Solarian Programmer

My programming ramblings

Getting Started with Clang and Visual Studio Code on Windows with MSYS2 and MinGW-w64

Posted on June 11, 2021 by Paul

This is a short introduction in getting started with Clang on Windows 10 under MSYS2 and MinGW-w64. The Clang and LLVM binaries from require that you to have Visual Studio 2019 installed on your machine, MSYS2 is a lighter alternative. In the last part of this article, I will show you how to use VS Code to build and debug a simple C++ program.

This article is split into three parts:

Install MSYS2, Clang and GDB:

Start by installing MSYS2 from, the installer will guide you through the required steps. Once the installation is finished, start an MSYS2 MSYS terminal from the Windows start menu:

Start MSYS2 MSYS from Windows Start menu

Update the system with:

1 pacman -Syu

and accept the updates by writing Y.

Repeat the above command one more time to be sure that the system is fully updated.

Next, we are going to install Clang and GDB:

1 pacman -S --needed base-devel mingw-w64-ucrt-x86_64-clang mingw-w64-ucrt-x86_64-gdb

write Y when asked if you agree to install the required dependencies.

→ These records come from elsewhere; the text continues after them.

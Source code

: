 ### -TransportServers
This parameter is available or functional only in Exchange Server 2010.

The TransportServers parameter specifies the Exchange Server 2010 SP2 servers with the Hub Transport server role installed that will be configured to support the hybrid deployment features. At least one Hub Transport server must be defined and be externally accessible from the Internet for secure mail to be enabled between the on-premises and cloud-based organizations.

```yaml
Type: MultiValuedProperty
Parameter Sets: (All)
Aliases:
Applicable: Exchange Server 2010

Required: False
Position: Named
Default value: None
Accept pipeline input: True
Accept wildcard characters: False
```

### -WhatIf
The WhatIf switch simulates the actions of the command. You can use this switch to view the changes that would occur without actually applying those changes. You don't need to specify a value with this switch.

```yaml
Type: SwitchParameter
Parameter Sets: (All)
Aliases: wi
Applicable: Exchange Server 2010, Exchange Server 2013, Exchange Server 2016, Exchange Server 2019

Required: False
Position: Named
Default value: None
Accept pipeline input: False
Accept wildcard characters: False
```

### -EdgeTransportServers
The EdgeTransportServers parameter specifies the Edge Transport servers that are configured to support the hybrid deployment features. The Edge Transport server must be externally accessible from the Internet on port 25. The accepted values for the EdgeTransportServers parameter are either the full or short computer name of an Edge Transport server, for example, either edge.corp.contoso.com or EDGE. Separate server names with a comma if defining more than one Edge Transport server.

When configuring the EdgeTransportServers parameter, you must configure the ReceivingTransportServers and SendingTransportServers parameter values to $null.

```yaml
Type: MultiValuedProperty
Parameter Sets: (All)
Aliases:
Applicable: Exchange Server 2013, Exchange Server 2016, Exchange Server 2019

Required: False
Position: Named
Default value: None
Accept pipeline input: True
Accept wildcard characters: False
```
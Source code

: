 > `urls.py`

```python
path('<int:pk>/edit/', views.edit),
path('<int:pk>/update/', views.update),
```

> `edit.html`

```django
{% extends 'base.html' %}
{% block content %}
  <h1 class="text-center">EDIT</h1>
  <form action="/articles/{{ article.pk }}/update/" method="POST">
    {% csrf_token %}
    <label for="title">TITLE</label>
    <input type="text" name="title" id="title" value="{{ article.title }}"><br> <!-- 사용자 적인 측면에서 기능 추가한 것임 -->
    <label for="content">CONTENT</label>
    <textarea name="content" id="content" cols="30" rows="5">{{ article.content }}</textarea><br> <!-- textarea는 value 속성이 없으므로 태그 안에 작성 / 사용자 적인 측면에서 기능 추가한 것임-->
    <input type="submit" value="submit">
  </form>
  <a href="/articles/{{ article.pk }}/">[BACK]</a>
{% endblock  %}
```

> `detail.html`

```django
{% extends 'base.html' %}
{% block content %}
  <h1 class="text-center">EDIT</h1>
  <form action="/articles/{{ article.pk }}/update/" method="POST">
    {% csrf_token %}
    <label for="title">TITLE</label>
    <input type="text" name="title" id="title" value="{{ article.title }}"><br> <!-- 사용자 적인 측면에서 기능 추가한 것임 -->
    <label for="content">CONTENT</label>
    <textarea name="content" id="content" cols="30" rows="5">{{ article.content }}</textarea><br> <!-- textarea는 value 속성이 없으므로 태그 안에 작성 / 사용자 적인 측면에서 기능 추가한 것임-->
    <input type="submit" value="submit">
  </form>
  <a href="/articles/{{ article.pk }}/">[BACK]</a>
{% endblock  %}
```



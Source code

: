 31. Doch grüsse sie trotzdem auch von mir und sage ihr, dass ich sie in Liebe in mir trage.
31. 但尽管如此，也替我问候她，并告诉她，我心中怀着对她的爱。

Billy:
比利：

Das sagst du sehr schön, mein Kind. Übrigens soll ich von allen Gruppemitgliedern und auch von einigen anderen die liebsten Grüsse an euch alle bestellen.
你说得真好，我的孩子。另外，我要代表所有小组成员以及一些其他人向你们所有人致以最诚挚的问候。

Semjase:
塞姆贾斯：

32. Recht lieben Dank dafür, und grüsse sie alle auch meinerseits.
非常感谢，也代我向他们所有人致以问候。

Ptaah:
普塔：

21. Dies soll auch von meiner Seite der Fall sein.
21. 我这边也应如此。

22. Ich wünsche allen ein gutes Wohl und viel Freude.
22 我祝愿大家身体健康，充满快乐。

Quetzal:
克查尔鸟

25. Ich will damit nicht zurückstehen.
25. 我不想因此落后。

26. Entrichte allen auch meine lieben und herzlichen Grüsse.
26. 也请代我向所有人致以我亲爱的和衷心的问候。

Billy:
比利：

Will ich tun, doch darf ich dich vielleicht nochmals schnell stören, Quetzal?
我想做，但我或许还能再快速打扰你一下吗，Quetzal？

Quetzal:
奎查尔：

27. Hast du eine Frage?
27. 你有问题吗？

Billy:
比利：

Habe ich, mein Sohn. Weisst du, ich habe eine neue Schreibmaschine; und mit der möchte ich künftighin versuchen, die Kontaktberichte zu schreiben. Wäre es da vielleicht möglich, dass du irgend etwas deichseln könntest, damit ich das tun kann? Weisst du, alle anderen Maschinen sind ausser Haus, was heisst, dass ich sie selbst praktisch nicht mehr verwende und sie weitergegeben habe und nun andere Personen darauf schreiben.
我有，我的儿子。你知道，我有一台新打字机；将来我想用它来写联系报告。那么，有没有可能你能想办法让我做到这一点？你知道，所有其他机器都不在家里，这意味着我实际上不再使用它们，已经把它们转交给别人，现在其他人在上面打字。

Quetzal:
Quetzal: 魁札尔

At this point, we are done with the installation. Close the MSYS2 MSYS terminal by writing:

1 exit

Compile and debug a simple C++ program from the MSYS2 terminal:

From the Windows start menu find MSYS2 MinGW UCRT 64-bit and start a new terminal:

Start MSYS2 MSYS from Windows Start menu

Alternatively, you can open the same terminal from the disk Cmsys64ucrt64.exe.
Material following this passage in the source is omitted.